### Task
Pull out of the data below the stretch of lines bounded by the one containing "## APGF-OBL-LSL-001: Long Service Leave" and the one containing "- Portability: Construction, cleaning, security", both bounds included, unchanged.

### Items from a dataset
****
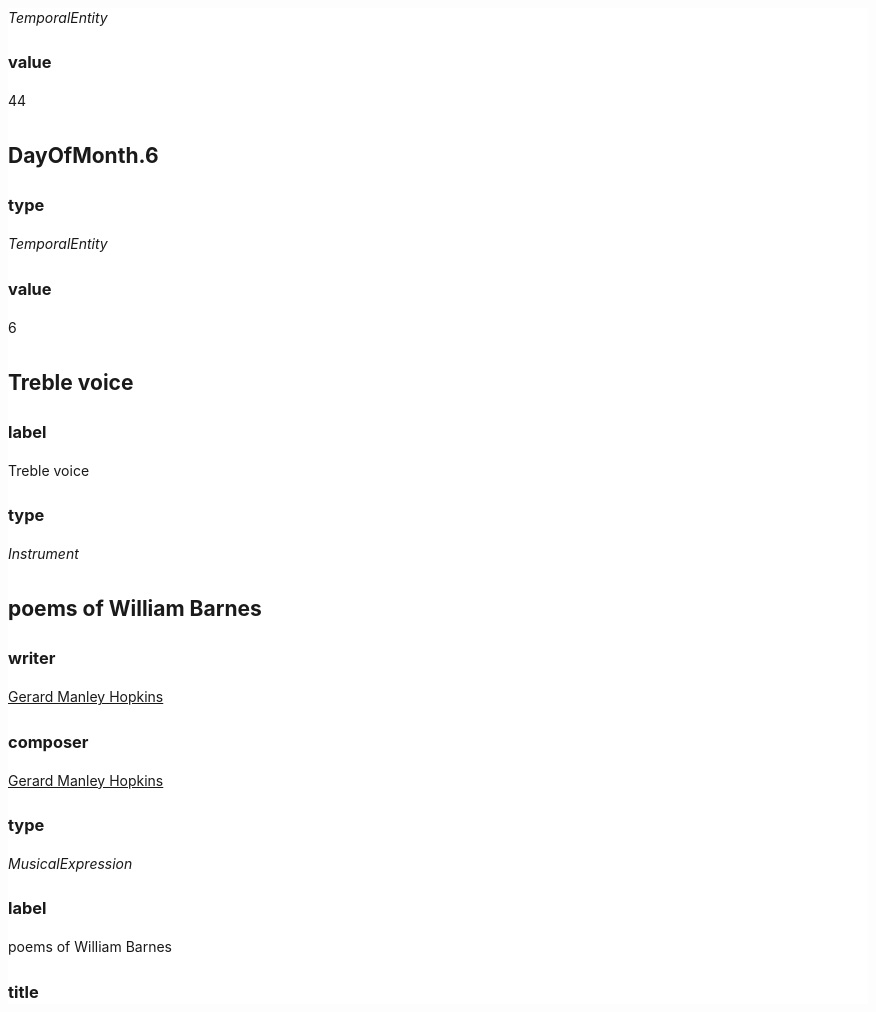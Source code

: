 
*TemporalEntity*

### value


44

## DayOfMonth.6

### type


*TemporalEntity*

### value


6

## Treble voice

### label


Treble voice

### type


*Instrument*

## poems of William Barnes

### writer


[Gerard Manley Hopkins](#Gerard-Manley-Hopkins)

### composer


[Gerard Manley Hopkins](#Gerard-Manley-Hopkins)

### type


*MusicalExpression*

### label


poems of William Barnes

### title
****
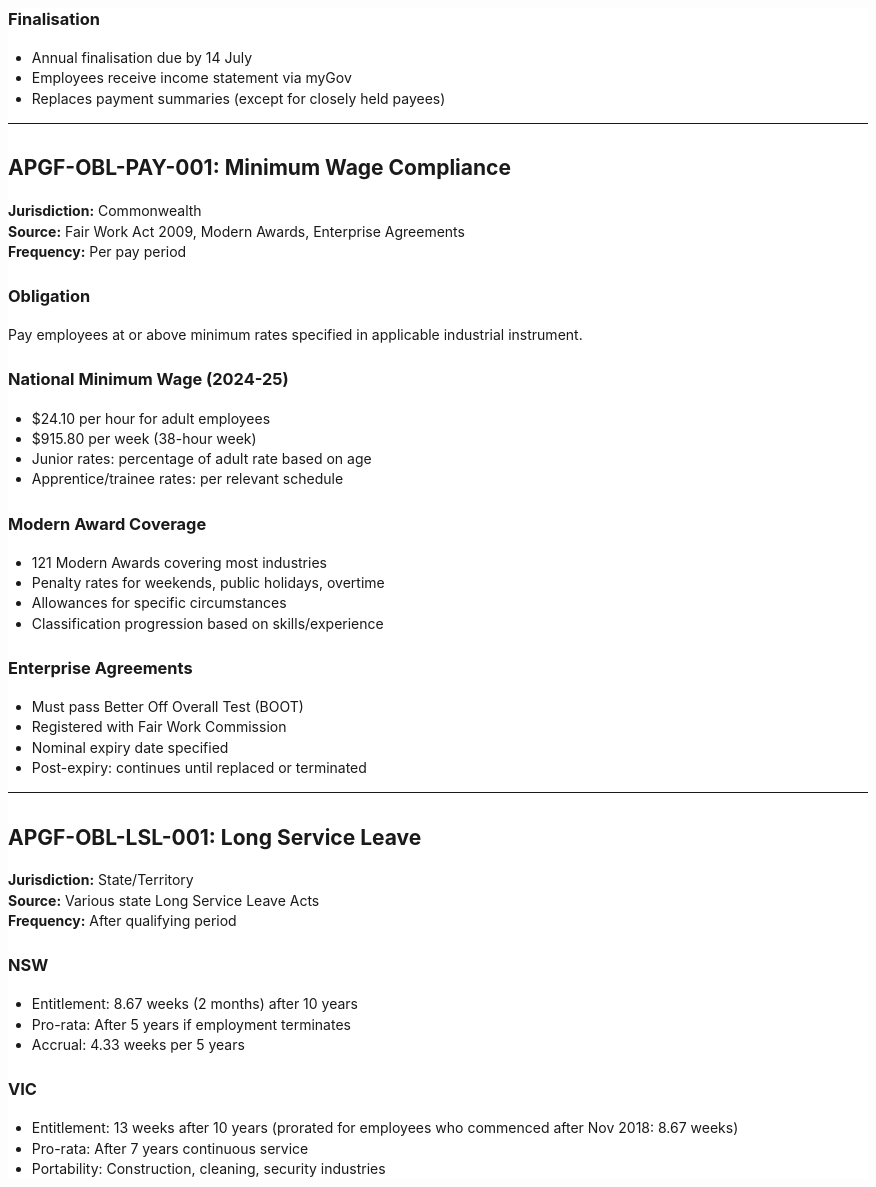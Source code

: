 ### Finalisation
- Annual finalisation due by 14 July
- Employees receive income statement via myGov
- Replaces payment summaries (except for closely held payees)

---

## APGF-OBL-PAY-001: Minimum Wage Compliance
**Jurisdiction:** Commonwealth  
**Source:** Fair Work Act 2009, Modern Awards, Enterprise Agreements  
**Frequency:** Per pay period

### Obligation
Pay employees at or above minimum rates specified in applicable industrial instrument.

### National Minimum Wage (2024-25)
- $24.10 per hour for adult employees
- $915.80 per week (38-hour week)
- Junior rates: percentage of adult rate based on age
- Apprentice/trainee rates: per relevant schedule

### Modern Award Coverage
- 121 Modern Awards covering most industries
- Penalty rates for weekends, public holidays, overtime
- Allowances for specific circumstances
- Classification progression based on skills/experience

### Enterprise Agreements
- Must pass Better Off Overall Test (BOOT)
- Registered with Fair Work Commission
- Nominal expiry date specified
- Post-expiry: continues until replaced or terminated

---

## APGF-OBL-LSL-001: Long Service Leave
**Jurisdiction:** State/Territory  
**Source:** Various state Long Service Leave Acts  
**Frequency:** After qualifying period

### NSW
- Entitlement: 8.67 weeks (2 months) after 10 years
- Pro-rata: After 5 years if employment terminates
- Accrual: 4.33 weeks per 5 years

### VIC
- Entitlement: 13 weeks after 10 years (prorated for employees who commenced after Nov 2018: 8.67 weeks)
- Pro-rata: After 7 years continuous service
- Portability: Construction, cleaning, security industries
****
### Answer space
## APGF-OBL-LSL-001: Long Service Leave
**Jurisdiction:** State/Territory  
**Source:** Various state Long Service Leave Acts  
**Frequency:** After qualifying period

### NSW
- Entitlement: 8.67 weeks (2 months) after 10 years
- Pro-rata: After 5 years if employment terminates
- Accrual: 4.33 weeks per 5 years

### VIC
- Entitlement: 13 weeks after 10 years (prorated for employees who commenced after Nov 2018: 8.67 weeks)
- Pro-rata: After 7 years continuous service
- Portability: Construction, cleaning, security industries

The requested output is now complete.